_WORK REQUEST_: Each record is to be written out exactly as it appears.

Saved data entries:

────────────────────────────────────────

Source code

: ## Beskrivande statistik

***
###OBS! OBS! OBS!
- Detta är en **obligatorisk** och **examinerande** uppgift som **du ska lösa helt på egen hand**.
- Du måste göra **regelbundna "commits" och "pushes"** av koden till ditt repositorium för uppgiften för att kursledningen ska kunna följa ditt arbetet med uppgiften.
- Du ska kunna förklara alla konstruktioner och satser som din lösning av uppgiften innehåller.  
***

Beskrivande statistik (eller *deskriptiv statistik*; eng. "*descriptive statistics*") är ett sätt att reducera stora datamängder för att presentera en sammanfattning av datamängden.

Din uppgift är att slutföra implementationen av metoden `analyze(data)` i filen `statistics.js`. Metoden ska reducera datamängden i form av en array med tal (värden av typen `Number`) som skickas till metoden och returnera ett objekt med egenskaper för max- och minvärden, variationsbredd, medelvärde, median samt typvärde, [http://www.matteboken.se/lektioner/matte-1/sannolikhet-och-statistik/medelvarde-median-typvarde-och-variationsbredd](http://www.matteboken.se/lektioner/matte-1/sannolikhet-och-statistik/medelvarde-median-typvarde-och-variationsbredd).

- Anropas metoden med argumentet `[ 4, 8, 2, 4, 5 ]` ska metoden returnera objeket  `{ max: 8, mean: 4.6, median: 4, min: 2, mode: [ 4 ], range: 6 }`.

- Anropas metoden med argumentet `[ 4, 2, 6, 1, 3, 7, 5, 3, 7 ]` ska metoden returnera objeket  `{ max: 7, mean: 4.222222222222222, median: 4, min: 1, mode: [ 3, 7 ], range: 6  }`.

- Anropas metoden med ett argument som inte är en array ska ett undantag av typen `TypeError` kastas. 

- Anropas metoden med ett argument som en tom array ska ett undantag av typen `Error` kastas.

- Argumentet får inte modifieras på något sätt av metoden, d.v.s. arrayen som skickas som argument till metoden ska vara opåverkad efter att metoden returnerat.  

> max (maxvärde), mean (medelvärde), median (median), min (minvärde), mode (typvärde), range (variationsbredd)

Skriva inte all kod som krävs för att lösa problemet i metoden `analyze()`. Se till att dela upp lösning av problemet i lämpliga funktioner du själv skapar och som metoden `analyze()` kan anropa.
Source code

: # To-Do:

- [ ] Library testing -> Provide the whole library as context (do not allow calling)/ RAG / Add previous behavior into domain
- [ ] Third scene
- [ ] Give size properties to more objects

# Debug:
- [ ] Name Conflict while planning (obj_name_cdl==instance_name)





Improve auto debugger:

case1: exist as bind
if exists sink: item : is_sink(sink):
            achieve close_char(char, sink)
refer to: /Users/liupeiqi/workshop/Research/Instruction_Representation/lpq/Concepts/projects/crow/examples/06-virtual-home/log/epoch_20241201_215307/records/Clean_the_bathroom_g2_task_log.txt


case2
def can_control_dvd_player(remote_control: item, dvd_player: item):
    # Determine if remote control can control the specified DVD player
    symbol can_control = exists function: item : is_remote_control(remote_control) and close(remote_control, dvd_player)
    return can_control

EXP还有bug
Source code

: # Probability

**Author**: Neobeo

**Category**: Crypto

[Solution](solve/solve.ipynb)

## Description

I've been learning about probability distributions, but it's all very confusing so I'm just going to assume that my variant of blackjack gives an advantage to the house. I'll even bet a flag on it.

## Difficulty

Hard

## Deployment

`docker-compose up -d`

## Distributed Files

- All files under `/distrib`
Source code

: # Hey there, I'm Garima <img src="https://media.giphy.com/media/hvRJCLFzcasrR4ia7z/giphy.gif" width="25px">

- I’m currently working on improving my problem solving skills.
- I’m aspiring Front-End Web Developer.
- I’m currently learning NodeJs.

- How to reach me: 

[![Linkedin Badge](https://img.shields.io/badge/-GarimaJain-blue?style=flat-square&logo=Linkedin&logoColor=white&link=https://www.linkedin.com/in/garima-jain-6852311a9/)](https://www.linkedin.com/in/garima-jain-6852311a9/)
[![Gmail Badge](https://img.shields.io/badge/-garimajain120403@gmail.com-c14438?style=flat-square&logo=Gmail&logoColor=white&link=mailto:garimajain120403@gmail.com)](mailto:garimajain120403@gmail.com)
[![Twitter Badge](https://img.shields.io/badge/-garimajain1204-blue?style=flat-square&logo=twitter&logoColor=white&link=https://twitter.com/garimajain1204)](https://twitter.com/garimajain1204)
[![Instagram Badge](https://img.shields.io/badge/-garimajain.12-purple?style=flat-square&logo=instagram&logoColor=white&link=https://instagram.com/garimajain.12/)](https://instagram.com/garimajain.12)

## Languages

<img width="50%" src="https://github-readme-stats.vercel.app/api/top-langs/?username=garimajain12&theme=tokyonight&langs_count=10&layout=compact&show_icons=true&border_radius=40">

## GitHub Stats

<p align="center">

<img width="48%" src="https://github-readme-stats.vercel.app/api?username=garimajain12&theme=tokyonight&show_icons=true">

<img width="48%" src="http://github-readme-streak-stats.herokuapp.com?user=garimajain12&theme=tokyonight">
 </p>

────────────────────────────────────────

_RESPONSE TO THIS TASK_:
Source code

: ## Beskrivande statistik

***
###OBS! OBS! OBS!
- Detta är en **obligatorisk** och **examinerande** uppgift som **du ska lösa helt på egen hand**.
- Du måste göra **regelbundna "commits" och "pushes"** av koden till ditt repositorium för uppgiften för att kursledningen ska kunna följa ditt arbetet med uppgiften.
- Du ska kunna förklara alla konstruktioner och satser som din lösning av uppgiften innehåller.  
***

Beskrivande statistik (eller *deskriptiv statistik*; eng. "*descriptive statistics*") är ett sätt att reducera stora datamängder för att presentera en sammanfattning av datamängden.

Din uppgift är att slutföra implementationen av metoden `analyze(data)` i filen `statistics.js`. Metoden ska reducera datamängden i form av en array med tal (värden av typen `Number`) som skickas till metoden och returnera ett objekt med egenskaper för max- och minvärden, variationsbredd, medelvärde, median samt typvärde, [http://www.matteboken.se/lektioner/matte-1/sannolikhet-och-statistik/medelvarde-median-typvarde-och-variationsbredd](http://www.matteboken.se/lektioner/matte-1/sannolikhet-och-statistik/medelvarde-median-typvarde-och-variationsbredd).

- Anropas metoden med argumentet `[ 4, 8, 2, 4, 5 ]` ska metoden returnera objeket  `{ max: 8, mean: 4.6, median: 4, min: 2, mode: [ 4 ], range: 6 }`.

- Anropas metoden med argumentet `[ 4, 2, 6, 1, 3, 7, 5, 3, 7 ]` ska metoden returnera objeket  `{ max: 7, mean: 4.222222222222222, median: 4, min: 1, mode: [ 3, 7 ], range: 6  }`.

- Anropas metoden med ett argument som inte är en array ska ett undantag av typen `TypeError` kastas. 

- Anropas metoden med ett argument som en tom array ska ett undantag av typen `Error` kastas.

- Argumentet får inte modifieras på något sätt av metoden, d.v.s. arrayen som skickas som argument till metoden ska vara opåverkad efter att metoden returnerat.  

> max (maxvärde), mean (medelvärde), median (median), min (minvärde), mode (typvärde), range (variationsbredd)

Skriva inte all kod som krävs för att lösa problemet i metoden `analyze()`. Se till att dela upp lösning av problemet i lämpliga funktioner du själv skapar och som metoden `analyze()` kan anropa.
Source code

: # To-Do:

- [ ] Library testing -> Provide the whole library as context (do not allow calling)/ RAG / Add previous behavior into domain
- [ ] Third scene
- [ ] Give size properties to more objects

# Debug:
- [ ] Name Conflict while planning (obj_name_cdl==instance_name)





Improve auto debugger:

case1: exist as bind
if exists sink: item : is_sink(sink):
            achieve close_char(char, sink)
refer to: /Users/liupeiqi/workshop/Research/Instruction_Representation/lpq/Concepts/projects/crow/examples/06-virtual-home/log/epoch_20241201_215307/records/Clean_the_bathroom_g2_task_log.txt


case2
def can_control_dvd_player(remote_control: item, dvd_player: item):
    # Determine if remote control can control the specified DVD player
    symbol can_control = exists function: item : is_remote_control(remote_control) and close(remote_control, dvd_player)
    return can_control

EXP还有bug
Source code

: # Probability

**Author**: Neobeo

**Category**: Crypto

[Solution](solve/solve.ipynb)

## Description

I've been learning about probability distributions, but it's all very confusing so I'm just going to assume that my variant of blackjack gives an advantage to the house. I'll even bet a flag on it.

## Difficulty

Hard

## Deployment

`docker-compose up -d`

## Distributed Files

- All files under `/distrib`
Source code

: # Hey there, I'm Garima <img src="https://media.giphy.com/media/hvRJCLFzcasrR4ia7z/giphy.gif" width="25px">

- I’m currently working on improving my problem solving skills.
- I’m aspiring Front-End Web Developer.
- I’m currently learning NodeJs.

- How to reach me: 

[![Linkedin Badge](https://img.shields.io/badge/-GarimaJain-blue?style=flat-square&logo=Linkedin&logoColor=white&link=https://www.linkedin.com/in/garima-jain-6852311a9/)](https://www.linkedin.com/in/garima-jain-6852311a9/)
[![Gmail Badge](https://img.shields.io/badge/-garimajain120403@gmail.com-c14438?style=flat-square&logo=Gmail&logoColor=white&link=mailto:garimajain120403@gmail.com)](mailto:garimajain120403@gmail.com)
[![Twitter Badge](https://img.shields.io/badge/-garimajain1204-blue?style=flat-square&logo=twitter&logoColor=white&link=https://twitter.com/garimajain1204)](https://twitter.com/garimajain1204)
[![Instagram Badge](https://img.shields.io/badge/-garimajain.12-purple?style=flat-square&logo=instagram&logoColor=white&link=https://instagram.com/garimajain.12/)](https://instagram.com/garimajain.12)

## Languages

<img width="50%" src="https://github-readme-stats.vercel.app/api/top-langs/?username=garimajain12&theme=tokyonight&langs_count=10&layout=compact&show_icons=true&border_radius=40">

## GitHub Stats

<p align="center">

<img width="48%" src="https://github-readme-stats.vercel.app/api?username=garimajain12&theme=tokyonight&show_icons=true">

<img width="48%" src="http://github-readme-streak-stats.herokuapp.com?user=garimajain12&theme=tokyonight">
 </p>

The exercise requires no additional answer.